**Your objective:** Your job with the data below is to output exactly the lines from the one holding "To get more" down to the one holding "- Severity – Low/Medium/High", both included, and no others.

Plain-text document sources
◆ ◆ ◆ ◆ ◆

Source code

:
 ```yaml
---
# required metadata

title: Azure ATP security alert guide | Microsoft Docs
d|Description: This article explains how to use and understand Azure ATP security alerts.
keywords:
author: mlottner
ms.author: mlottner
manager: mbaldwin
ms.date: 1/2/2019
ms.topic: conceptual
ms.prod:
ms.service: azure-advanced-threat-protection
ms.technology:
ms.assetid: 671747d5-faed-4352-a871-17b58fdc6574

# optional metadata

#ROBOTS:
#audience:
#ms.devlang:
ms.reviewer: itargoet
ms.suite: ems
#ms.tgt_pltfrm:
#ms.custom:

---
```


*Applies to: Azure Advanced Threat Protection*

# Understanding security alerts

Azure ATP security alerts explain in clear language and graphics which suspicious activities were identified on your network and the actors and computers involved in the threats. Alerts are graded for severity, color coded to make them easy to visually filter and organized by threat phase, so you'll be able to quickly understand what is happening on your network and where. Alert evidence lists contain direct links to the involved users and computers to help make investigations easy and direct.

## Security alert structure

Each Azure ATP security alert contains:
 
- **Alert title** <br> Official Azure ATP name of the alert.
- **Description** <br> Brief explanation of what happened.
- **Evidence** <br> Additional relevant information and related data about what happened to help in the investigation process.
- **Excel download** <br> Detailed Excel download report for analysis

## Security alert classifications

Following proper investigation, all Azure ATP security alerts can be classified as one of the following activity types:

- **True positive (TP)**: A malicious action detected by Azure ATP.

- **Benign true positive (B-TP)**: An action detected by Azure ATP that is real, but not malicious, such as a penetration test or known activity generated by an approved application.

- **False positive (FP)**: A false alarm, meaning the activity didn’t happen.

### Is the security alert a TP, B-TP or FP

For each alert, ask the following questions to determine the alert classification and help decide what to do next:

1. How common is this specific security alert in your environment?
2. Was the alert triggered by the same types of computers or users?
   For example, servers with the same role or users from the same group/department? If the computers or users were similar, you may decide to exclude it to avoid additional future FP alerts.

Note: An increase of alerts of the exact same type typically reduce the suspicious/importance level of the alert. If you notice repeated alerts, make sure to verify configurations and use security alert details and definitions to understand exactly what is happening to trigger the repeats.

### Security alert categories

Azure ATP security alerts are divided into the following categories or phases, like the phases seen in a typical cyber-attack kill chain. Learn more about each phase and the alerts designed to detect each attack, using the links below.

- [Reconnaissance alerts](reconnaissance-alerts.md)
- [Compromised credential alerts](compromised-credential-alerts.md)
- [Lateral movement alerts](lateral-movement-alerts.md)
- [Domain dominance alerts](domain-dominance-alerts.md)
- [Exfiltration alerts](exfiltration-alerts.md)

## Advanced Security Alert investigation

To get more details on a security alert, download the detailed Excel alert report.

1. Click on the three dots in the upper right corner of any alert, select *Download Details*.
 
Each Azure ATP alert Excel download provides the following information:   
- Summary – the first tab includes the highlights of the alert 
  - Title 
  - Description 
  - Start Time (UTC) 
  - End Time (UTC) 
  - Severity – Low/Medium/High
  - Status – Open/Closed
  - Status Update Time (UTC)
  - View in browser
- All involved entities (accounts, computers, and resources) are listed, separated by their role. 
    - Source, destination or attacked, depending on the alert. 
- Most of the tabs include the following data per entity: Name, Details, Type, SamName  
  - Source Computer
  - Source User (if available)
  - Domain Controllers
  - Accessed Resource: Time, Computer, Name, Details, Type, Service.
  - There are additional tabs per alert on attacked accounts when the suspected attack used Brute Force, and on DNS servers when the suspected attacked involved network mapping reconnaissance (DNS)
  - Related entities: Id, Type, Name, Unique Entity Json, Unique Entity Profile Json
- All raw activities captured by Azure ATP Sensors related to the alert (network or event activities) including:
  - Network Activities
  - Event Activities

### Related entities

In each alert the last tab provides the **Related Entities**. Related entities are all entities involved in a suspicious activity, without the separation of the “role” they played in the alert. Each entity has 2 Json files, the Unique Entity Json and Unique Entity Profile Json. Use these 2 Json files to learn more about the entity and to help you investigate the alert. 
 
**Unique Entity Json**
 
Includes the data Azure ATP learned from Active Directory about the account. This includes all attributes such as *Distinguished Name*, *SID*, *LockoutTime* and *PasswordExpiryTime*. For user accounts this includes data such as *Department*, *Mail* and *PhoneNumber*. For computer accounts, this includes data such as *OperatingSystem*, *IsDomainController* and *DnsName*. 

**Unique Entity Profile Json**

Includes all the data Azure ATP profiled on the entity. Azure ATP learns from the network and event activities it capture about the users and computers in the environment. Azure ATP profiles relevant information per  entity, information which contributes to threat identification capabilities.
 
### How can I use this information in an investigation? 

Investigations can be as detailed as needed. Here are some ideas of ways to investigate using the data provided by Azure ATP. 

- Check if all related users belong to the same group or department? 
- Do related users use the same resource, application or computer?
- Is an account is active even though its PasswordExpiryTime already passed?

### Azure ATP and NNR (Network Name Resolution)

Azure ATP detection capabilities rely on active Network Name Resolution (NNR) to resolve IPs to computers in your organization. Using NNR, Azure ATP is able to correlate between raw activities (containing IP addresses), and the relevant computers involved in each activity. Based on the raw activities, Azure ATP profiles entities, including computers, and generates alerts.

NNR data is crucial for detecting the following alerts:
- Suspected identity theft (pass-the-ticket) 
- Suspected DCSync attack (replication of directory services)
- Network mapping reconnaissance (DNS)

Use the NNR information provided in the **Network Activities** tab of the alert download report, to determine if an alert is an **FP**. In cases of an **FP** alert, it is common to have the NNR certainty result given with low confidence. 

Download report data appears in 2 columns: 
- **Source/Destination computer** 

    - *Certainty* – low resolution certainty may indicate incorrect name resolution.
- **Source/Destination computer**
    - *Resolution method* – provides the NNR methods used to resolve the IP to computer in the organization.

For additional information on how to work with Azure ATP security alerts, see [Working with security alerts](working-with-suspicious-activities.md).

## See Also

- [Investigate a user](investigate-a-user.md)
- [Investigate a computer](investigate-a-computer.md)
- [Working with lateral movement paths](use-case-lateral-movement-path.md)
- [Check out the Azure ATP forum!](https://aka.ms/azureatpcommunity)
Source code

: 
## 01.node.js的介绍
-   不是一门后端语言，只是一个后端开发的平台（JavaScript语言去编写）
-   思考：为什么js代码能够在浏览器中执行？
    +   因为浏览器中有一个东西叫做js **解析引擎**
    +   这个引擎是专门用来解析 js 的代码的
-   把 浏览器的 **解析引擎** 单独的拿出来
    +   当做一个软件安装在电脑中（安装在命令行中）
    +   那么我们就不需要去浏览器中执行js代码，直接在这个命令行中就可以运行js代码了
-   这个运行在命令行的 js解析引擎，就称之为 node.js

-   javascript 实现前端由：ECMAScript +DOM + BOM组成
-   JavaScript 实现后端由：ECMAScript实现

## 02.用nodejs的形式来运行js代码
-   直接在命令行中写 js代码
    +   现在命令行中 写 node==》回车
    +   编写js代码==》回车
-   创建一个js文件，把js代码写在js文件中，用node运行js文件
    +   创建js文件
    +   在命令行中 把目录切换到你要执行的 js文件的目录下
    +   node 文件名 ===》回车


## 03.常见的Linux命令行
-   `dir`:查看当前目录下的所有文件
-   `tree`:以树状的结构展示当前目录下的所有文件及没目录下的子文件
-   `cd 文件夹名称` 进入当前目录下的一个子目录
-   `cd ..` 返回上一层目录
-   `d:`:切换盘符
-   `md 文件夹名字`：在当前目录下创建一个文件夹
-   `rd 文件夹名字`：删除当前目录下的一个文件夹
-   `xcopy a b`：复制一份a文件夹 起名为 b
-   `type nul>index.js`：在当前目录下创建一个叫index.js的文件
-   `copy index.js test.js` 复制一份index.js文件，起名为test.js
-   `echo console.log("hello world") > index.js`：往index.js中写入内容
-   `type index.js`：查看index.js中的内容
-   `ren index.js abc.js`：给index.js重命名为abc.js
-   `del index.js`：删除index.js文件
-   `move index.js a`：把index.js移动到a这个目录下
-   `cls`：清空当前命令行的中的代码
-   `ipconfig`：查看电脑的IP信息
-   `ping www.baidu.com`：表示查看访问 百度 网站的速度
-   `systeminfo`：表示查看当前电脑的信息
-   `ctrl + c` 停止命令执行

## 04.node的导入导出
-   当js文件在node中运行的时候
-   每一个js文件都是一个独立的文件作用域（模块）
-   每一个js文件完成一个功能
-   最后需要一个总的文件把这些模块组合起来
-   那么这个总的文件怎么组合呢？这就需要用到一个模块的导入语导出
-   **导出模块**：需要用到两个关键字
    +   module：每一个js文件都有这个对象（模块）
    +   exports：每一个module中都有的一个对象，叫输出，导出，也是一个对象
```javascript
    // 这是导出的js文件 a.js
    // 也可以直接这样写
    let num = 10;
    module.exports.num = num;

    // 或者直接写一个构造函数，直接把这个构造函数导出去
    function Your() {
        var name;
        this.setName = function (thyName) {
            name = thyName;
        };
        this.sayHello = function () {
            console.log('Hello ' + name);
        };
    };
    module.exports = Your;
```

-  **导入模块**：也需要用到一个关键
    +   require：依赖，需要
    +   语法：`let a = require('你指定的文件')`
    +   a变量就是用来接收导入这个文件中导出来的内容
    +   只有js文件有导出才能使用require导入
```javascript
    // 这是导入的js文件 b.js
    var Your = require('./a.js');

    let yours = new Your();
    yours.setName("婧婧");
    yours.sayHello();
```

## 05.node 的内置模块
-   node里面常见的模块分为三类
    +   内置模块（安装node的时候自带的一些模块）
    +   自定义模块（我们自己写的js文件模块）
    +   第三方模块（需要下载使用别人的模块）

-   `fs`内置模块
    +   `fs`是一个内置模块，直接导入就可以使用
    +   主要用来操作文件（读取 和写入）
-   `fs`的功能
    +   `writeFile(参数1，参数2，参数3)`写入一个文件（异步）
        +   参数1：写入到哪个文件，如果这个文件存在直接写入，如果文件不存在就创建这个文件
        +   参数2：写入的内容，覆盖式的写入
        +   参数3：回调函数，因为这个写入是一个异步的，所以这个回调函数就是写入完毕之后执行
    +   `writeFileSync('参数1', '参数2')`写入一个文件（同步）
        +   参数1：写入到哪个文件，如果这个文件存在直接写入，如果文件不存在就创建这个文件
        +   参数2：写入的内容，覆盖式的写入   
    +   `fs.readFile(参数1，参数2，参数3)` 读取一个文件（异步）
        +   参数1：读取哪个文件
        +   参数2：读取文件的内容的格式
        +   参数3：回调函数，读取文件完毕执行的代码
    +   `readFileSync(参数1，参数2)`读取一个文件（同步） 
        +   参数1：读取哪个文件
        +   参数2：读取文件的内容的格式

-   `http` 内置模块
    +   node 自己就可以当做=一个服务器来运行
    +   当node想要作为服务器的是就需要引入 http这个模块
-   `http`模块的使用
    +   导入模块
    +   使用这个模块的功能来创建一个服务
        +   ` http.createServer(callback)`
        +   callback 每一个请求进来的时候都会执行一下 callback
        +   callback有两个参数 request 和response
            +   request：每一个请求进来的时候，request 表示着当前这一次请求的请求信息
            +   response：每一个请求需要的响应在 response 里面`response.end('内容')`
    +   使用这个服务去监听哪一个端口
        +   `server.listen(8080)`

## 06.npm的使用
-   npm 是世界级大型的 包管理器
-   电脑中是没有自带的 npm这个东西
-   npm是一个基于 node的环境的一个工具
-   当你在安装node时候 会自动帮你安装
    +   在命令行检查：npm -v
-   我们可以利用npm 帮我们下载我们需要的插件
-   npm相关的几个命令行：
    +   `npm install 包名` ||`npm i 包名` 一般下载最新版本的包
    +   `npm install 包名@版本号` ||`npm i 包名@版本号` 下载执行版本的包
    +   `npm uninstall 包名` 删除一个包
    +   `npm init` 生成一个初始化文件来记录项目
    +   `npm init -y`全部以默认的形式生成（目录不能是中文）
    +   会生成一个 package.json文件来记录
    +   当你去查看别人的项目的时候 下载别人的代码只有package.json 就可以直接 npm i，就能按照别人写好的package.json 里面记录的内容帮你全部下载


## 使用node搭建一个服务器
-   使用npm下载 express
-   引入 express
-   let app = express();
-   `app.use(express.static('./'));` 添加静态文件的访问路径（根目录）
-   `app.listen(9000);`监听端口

◆ ◆ ◆ ◆ ◆

**Answer to this exercise:**
To get more details on a security alert, download the detailed Excel alert report.

1. Click on the three dots in the upper right corner of any alert, select *Download Details*.
 
Each Azure ATP alert Excel download provides the following information:   
- Summary – the first tab includes the highlights of the alert 
  - Title 
  - Description 
  - Start Time (UTC) 
  - End Time (UTC) 
  - Severity – Low/Medium/High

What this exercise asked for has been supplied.